Je haussai les épaules, évitant de répondre ou d'avouer ce que j'avais fait. Théo se leva lentement et carra les épaules, le regard vide, l'expression étrange. Son attitude m'interpella.

— Je suis venu ici pour te dire quelque chose d'important avant que tu ne me balances mes quatre vérités en pleine tronche, mais ça ne fait que confirmer ce que je pense. Notre amitié n'était pas vécue de la même façon. Je me sens comme un con, trahi et ça fait mal, Roman, déclara-t-il d'une voix terne. Je suis désolé d'apprendre que tu as été blessé par mon comportement, mais quoi que j'aie dit, jamais je ne t'ai tourné le dos. Et je ne comprends toujours pas. Ni ton attirance pour lui, ni ton choix de me mentir.

Je fus envahi par une bouffée de tristesse. Sa voix contenait toute la douleur que j'avais tant crainte.

— Je ne peux pas accepter ça de ta part et tu as raison, c'est mon problème. Alors si tu aimes mon frère, oublies ce que j'ai dit, fais ce que tu veux tant que tu le respectes. En revanche, toi et moi, nous ne sommes plus amis.

Je l'avais toujours su. Que je perdrais mon ami en éprouvant des sentiments pour Jay. Je savais qu'il n'accepterait jamais.

Théo inspira profondément et souffla lentement.

— Voilà, j'ai dit ce que j'avais à dire.
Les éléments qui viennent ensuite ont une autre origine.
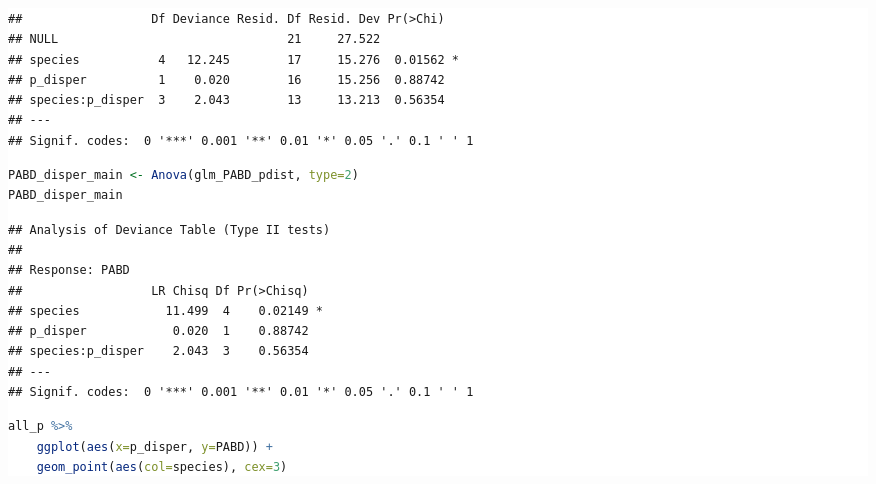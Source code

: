     ##                  Df Deviance Resid. Df Resid. Dev Pr(>Chi)  
    ## NULL                                21     27.522           
    ## species           4   12.245        17     15.276  0.01562 *
    ## p_disper          1    0.020        16     15.256  0.88742  
    ## species:p_disper  3    2.043        13     13.213  0.56354  
    ## ---
    ## Signif. codes:  0 '***' 0.001 '**' 0.01 '*' 0.05 '.' 0.1 ' ' 1

``` r
PABD_disper_main <- Anova(glm_PABD_pdist, type=2)
PABD_disper_main
```

    ## Analysis of Deviance Table (Type II tests)
    ## 
    ## Response: PABD
    ##                  LR Chisq Df Pr(>Chisq)  
    ## species            11.499  4    0.02149 *
    ## p_disper            0.020  1    0.88742  
    ## species:p_disper    2.043  3    0.56354  
    ## ---
    ## Signif. codes:  0 '***' 0.001 '**' 0.01 '*' 0.05 '.' 0.1 ' ' 1

``` r
all_p %>%
    ggplot(aes(x=p_disper, y=PABD)) +
    geom_point(aes(col=species), cex=3) 
```
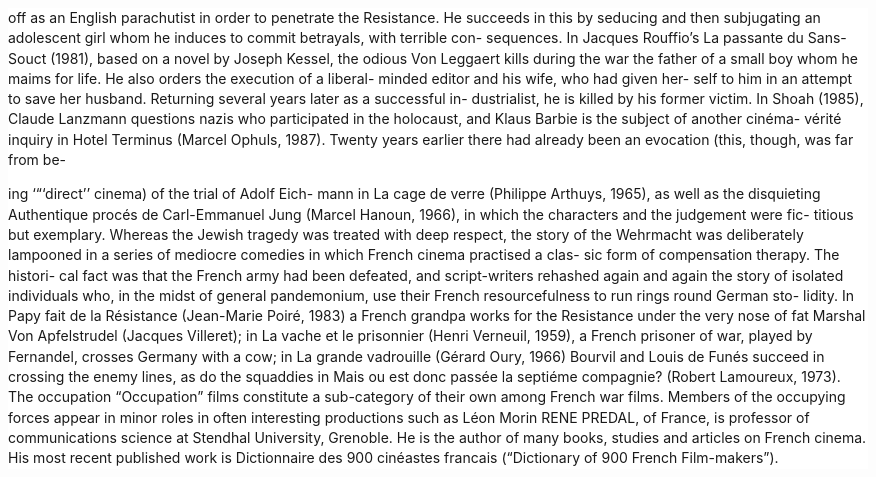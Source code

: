 off as an English parachutist in order to penetrate 
the Resistance. He succeeds in this by seducing 
and then subjugating an adolescent girl whom he 
induces to commit betrayals, with terrible con- 
sequences. In Jacques Rouffio’s La passante du 
Sans-Souct (1981), based on a novel by Joseph 
Kessel, the odious Von Leggaert kills during the 
war the father of a small boy whom he maims 
for life. He also orders the execution of a liberal- 
minded editor and his wife, who had given her- 
self to him in an attempt to save her husband. 
Returning several years later as a successful in- 
dustrialist, he is killed by his former victim. 
In Shoah (1985), Claude Lanzmann questions 
nazis who participated in the holocaust, and 
Klaus Barbie is the subject of another cinéma- 
vérité inquiry in Hotel Terminus (Marcel Ophuls, 
1987). Twenty years earlier there had already 
been an evocation (this, though, was far from be- 
 
ing ‘“‘direct’’ cinema) of the trial of Adolf Eich- 
mann in La cage de verre (Philippe Arthuys, 1965), 
as well as the disquieting Authentique procés de 
Carl-Emmanuel Jung (Marcel Hanoun, 1966), in 
which the characters and the judgement were fic- 
titious but exemplary. 
Whereas the Jewish tragedy was treated with 
deep respect, the story of the Wehrmacht was 
deliberately lampooned in a series of mediocre 
comedies in which French cinema practised a clas- 
sic form of compensation therapy. The histori- 
cal fact was that the French army had been 
defeated, and script-writers rehashed again and 
again the story of isolated individuals who, in the 
midst of general pandemonium, use their French 
resourcefulness to run rings round German sto- 
lidity. In Papy fait de la Résistance (Jean-Marie 
Poiré, 1983) a French grandpa works for the 
Resistance under the very nose of fat Marshal 
Von Apfelstrudel (Jacques Villeret); in La vache 
et le prisonnier (Henri Verneuil, 1959), a French 
prisoner of war, played by Fernandel, crosses 
Germany with a cow; in La grande vadrouille 
(Gérard Oury, 1966) Bourvil and Louis de Funés 
succeed in crossing the enemy lines, as do the 
squaddies in Mais ou est donc passée la septiéme 
compagnie? (Robert Lamoureux, 1973). 
The occupation 
“Occupation” films constitute a sub-category of 
their own among French war films. Members of 
the occupying forces appear in minor roles in 
often interesting productions such as Léon Morin 
RENE PREDAL, 
of France, is professor of 
communications science at 
Stendhal University, 
Grenoble. He is the author 
of many books, studies and 
articles on French cinema. 
His most recent published 
work is Dictionnaire des 900 
cinéastes francais 
(“Dictionary of 900 French 
Film-makers”).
J'espère que... ça ira pour toi et ta main.

Il se retourna et passa la porte de chez moi sans un autre regard. Le trou dans mon cœur devint un puits sans fond. Non seulement Jay m'avait trahi et notre relation était partie en fumée, mais en plus, j'avais trahi mon ami et notre amitié était brisée.

Qu'est-ce qui pouvait être pire ?

Tout était parti en couille. Ça venait de m'exploser à la gueule. Et le plus ironique dans tout ça ? Ce n'était même pas pour les raisons qui m'effrayaient tant ! Personne ne m'était tombé dessus en m'accusant de viol ou de détournement de mineur.

Non, le problème n'avait jamais été les autres. Il était interne. Le problème, c'était moi, c'était Jay.

J'avais tout perdu.

Et il me fallait à présent tourner la page.